The famous Glasnost Swan Lake of 1990 (reprised in 1992), in which guest stars from the Bolshoi and Kirov partnered Boston principals, coincided with the arrival in Boston of a spectacular young pair of dancers, Trinidad Sevillano and Patrick Armand, and revolutionized the company. Bruce Marks had already hired Fernando Bujones as a permanent guest artist. The exceptional technical ability, beauty and dramatic artistry of these splendid dancers was the solid core that solidified and enhanced the strong base of principals and corps dancers. Ever since Boston has been a magnet for scores of young and mature dance artists.

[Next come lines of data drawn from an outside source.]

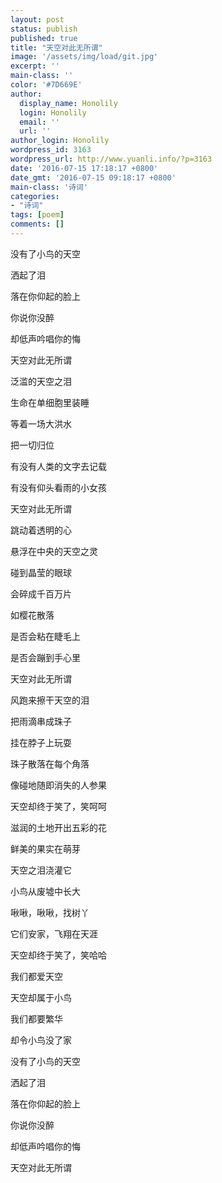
 ```yaml
---
layout: post
status: publish
published: true
title: "天空对此无所谓"
image: '/assets/img/load/git.jpg'
excerpt: ''
main-class: ''
color: '#7D669E'
author:
  display_name: Honolily
  login: Honolily
  email: ''
  url: ''
author_login: Honolily
wordpress_id: 3163
wordpress_url: http://www.yuanli.info/?p=3163
date: '2016-07-15 17:18:17 +0800'
date_gmt: '2016-07-15 09:18:17 +0800'
main-class: '诗词'
categories:
- "诗词"
tags: [poem]
comments: []
---
```

没有了小鸟的天空

洒起了泪

落在你仰起的脸上

你说你没醉

却低声吟唱你的悔

天空对此无所谓

泛滥的天空之泪

生命在单细胞里装睡

等着一场大洪水

把一切归位

有没有人类的文字去记载

有没有仰头看雨的小女孩

天空对此无所谓

跳动着透明的心

悬浮在中央的天空之灵

碰到晶莹的眼球

会碎成千百万片

如樱花散落

是否会粘在睫毛上

是否会蹦到手心里

天空对此无所谓

风跑来擦干天空的泪

把雨滴串成珠子

挂在脖子上玩耍

珠子散落在每个角落

像碰地随即消失的人参果

天空却终于笑了，笑呵呵

滋润的土地开出五彩的花

鲜美的果实在萌芽

天空之泪浇灌它

小鸟从废墟中长大

啾啾，啾啾，找树丫

它们安家，飞翔在天涯

天空却终于笑了，笑哈哈

我们都爱天空

天空却属于小鸟

我们都要繁华

却令小鸟没了家

没有了小鸟的天空

洒起了泪

落在你仰起的脸上

你说你没醉

却低声吟唱你的悔

天空对此无所谓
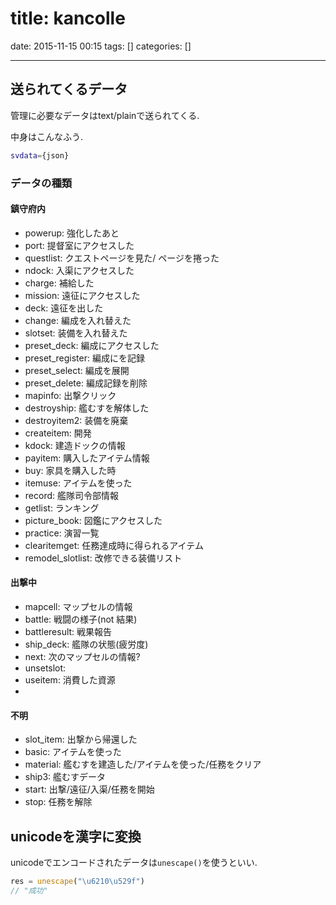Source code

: title: kancolle
==========
date: 2015-11-15 00:15
tags: []
categories: []
- - -


## 送られてくるデータ

管理に必要なデータはtext/plainで送られてくる.

中身はこんなふう.
```sh
svdata={json}
```

### データの種類

#### 鎮守府内
- powerup: 強化したあと
- port: 提督室にアクセスした
- questlist: クエストページを見た/ ページを捲った
- ndock: 入渠にアクセスした
- charge: 補給した
- mission: 遠征にアクセスした
- deck: 遠征を出した
- change: 編成を入れ替えた
- slotset: 装備を入れ替えた
- preset_deck: 編成にアクセスした
- preset_register: 編成にを記録
- preset_select: 編成を展開
- preset_delete: 編成記録を削除
- mapinfo: 出撃クリック
- destroyship: 艦むすを解体した
- destroyitem2: 装備を廃棄
- createitem: 開発
- kdock: 建造ドックの情報
- payitem: 購入したアイテム情報
- buy: 家具を購入した時
- itemuse: アイテムを使った
- record: 艦隊司令部情報
- getlist: ランキング
- picture_book: 図鑑にアクセスした
- practice: 演習一覧
- clearitemget: 任務達成時に得られるアイテム
- remodel_slotlist: 改修できる装備リスト


#### 出撃中
- mapcell: マップセルの情報
- battle: 戦闘の様子(not 結果)
- battleresult: 戦果報告
- ship_deck: 艦隊の状態(疲労度)
- next: 次のマップセルの情報?
- unsetslot:
- useitem: 消費した資源
-
#### 不明

- slot_item: 出撃から帰還した
- basic: アイテムを使った
- material: 艦むすを建造した/アイテムを使った/任務をクリア
- ship3: 艦むすデータ
- start: 出撃/遠征/入渠/任務を開始
- stop: 任務を解除


## unicodeを漢字に変換
unicodeでエンコードされたデータは`unescape()`を使うといい.

```javascript
res = unescape("\u6210\u529f")
// "成功"
```

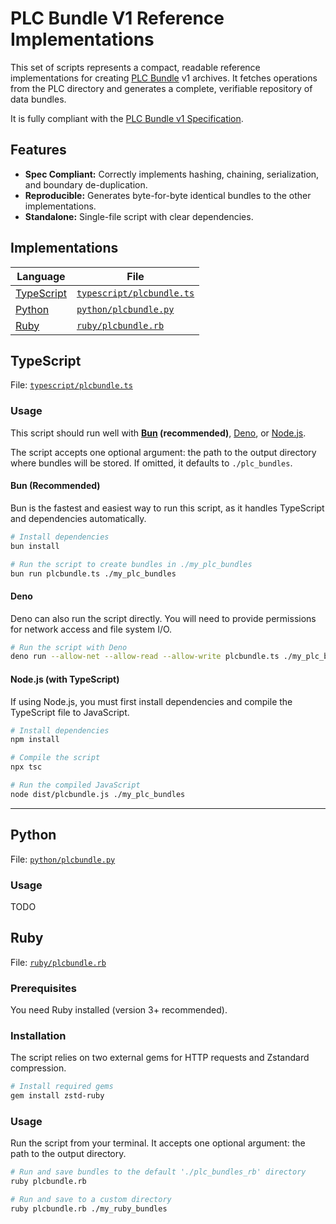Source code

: # PLC Bundle V1 Reference Implementations

This set of scripts represents a compact, readable reference implementations for creating [PLC Bundle](https://tangled.org/@atscan.net/plcbundle) v1 archives. It fetches operations from the PLC directory and generates a complete, verifiable repository of data bundles.

It is fully compliant with the [PLC Bundle v1 Specification](https://tangled.org/atscan.net/plcbundle/blob/main/docs/specification.md).

## Features

-   **Spec Compliant:** Correctly implements hashing, chaining, serialization, and boundary de-duplication.
-   **Reproducible:** Generates byte-for-byte identical bundles to the other implementations.
-   **Standalone:** Single-file script with clear dependencies.

## Implementations

| Language   | File      |
| ---        | ---       |
| [TypeScript](#typescript) | [`typescript/plcbundle.ts`](typescript/plcbundle.ts) |
| [Python](#python) | [`python/plcbundle.py`](python/plcbundle.py) |
| [Ruby](#ruby) | [`ruby/plcbundle.rb`](ruby/plcbundle.rb) |

## TypeScript

File: [`typescript/plcbundle.ts`](typescript/plcbundle.ts)

### Usage

This script should run well with **[Bun](https://bun.com/) (recommended)**, [Deno](https://deno.com/), or [Node.js](https://nodejs.org/en).

The script accepts one optional argument: the path to the output directory where bundles will be stored. If omitted, it defaults to `./plc_bundles`.

#### Bun (Recommended)

Bun is the fastest and easiest way to run this script, as it handles TypeScript and dependencies automatically.

```sh
# Install dependencies
bun install

# Run the script to create bundles in ./my_plc_bundles
bun run plcbundle.ts ./my_plc_bundles
```

#### Deno

Deno can also run the script directly. You will need to provide permissions for network access and file system I/O.

```sh
# Run the script with Deno
deno run --allow-net --allow-read --allow-write plcbundle.ts ./my_plc_bundles
```

#### Node.js (with TypeScript)

If using Node.js, you must first install dependencies and compile the TypeScript file to JavaScript.

```sh
# Install dependencies
npm install

# Compile the script
npx tsc

# Run the compiled JavaScript
node dist/plcbundle.js ./my_plc_bundles
```

---



## Python

File: [`python/plcbundle.py`](python/plcbundle.py)

### Usage

TODO

## Ruby

File: [`ruby/plcbundle.rb`](ruby/plcbundle.rb)

### Prerequisites

You need Ruby installed (version 3+ recommended).

### Installation

The script relies on two external gems for HTTP requests and Zstandard compression.

```sh
# Install required gems
gem install zstd-ruby
```

### Usage

Run the script from your terminal. It accepts one optional argument: the path to the output directory.

```sh
# Run and save bundles to the default './plc_bundles_rb' directory
ruby plcbundle.rb

# Run and save to a custom directory
ruby plcbundle.rb ./my_ruby_bundles
```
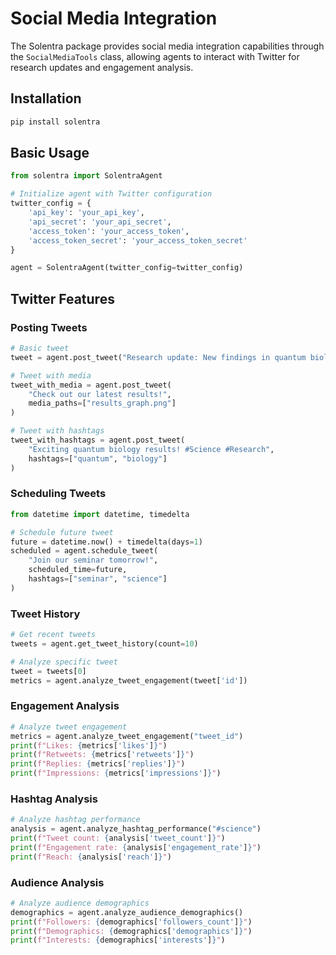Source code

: # Social Media Integration

The Solentra package provides social media integration capabilities through the `SocialMediaTools` class, allowing agents to interact with Twitter for research updates and engagement analysis.

## Installation

```bash
pip install solentra
```

## Basic Usage

```python
from solentra import SolentraAgent

# Initialize agent with Twitter configuration
twitter_config = {
    'api_key': 'your_api_key',
    'api_secret': 'your_api_secret',
    'access_token': 'your_access_token',
    'access_token_secret': 'your_access_token_secret'
}

agent = SolentraAgent(twitter_config=twitter_config)
```

## Twitter Features

### Posting Tweets

```python
# Basic tweet
tweet = agent.post_tweet("Research update: New findings in quantum biology!")

# Tweet with media
tweet_with_media = agent.post_tweet(
    "Check out our latest results!",
    media_paths=["results_graph.png"]
)

# Tweet with hashtags
tweet_with_hashtags = agent.post_tweet(
    "Exciting quantum biology results! #Science #Research",
    hashtags=["quantum", "biology"]
)
```

### Scheduling Tweets

```python
from datetime import datetime, timedelta

# Schedule future tweet
future = datetime.now() + timedelta(days=1)
scheduled = agent.schedule_tweet(
    "Join our seminar tomorrow!",
    scheduled_time=future,
    hashtags=["seminar", "science"]
)
```

### Tweet History

```python
# Get recent tweets
tweets = agent.get_tweet_history(count=10)

# Analyze specific tweet
tweet = tweets[0]
metrics = agent.analyze_tweet_engagement(tweet['id'])
```

### Engagement Analysis

```python
# Analyze tweet engagement
metrics = agent.analyze_tweet_engagement("tweet_id")
print(f"Likes: {metrics['likes']}")
print(f"Retweets: {metrics['retweets']}")
print(f"Replies: {metrics['replies']}")
print(f"Impressions: {metrics['impressions']}")
```

### Hashtag Analysis

```python
# Analyze hashtag performance
analysis = agent.analyze_hashtag_performance("#science")
print(f"Tweet count: {analysis['tweet_count']}")
print(f"Engagement rate: {analysis['engagement_rate']}")
print(f"Reach: {analysis['reach']}")
```

### Audience Analysis

```python
# Analyze audience demographics
demographics = agent.analyze_audience_demographics()
print(f"Followers: {demographics['followers_count']}")
print(f"Demographics: {demographics['demographics']}")
print(f"Interests: {demographics['interests']}")
```
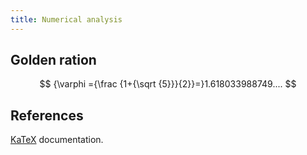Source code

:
 ```yaml
---
title: Numerical analysis
---
```


## Golden ration
$$
{\varphi ={\frac {1+{\sqrt {5}}}{2}}=}1.618033988749....
$$

## References
[KaTeX](https://katex.org/) documentation.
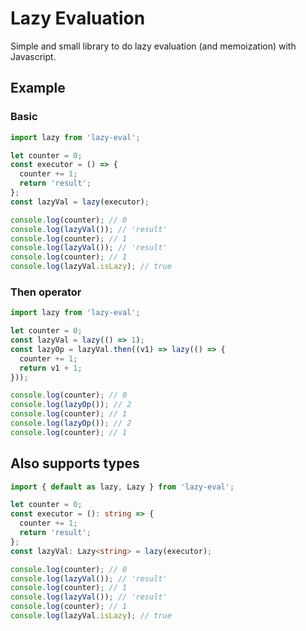# Lazy Evaluation

Simple and small library to do lazy evaluation (and memoization) with Javascript.

## Example

### Basic

```javascript
import lazy from 'lazy-eval';

let counter = 0;
const executor = () => {
  counter += 1;
  return 'result';
};
const lazyVal = lazy(executor);

console.log(counter); // 0
console.log(lazyVal()); // 'result'
console.log(counter); // 1
console.log(lazyVal()); // 'result'
console.log(counter); // 1
console.log(lazyVal.isLazy); // true
```

### Then operator

```javascript
import lazy from 'lazy-eval';

let counter = 0;
const lazyVal = lazy(() => 1);
const lazyOp = lazyVal.then((v1) => lazy(() => {
  counter += 1;
  return v1 + 1;
}));

console.log(counter); // 0
console.log(lazyOp()); // 2
console.log(counter); // 1
console.log(lazyOp()); // 2
console.log(counter); // 1
```

## Also supports types

```typescript
import { default as lazy, Lazy } from 'lazy-eval';

let counter = 0;
const executor = (): string => {
  counter += 1;
  return 'result';
};
const lazyVal: Lazy<string> = lazy(executor);

console.log(counter); // 0
console.log(lazyVal()); // 'result'
console.log(counter); // 1
console.log(lazyVal()); // 'result'
console.log(counter); // 1
console.log(lazyVal.isLazy); // true
```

My old memories were joined by many new totally satisfying, amazingly exciting performances. I began subscribing for myself in 1988 and I was soon seeing most of the performances of each production. In May 1993 I brought Dan Williman, who was in town courting me, to see the ballet. This was not a test. It was Fernando Bujones' last performance with the company. He was dancing in our beautiful Choo San Goh production of Romeo and Juliet with Karen Scalzitti. Dan had never seen live ballet before and was not prepared to be awestruck, moved to tears and made in one matinee into a ballet fan. But it happened just like that. What a moving performance: the purity of the dance, the heartfelt dramatic urgency.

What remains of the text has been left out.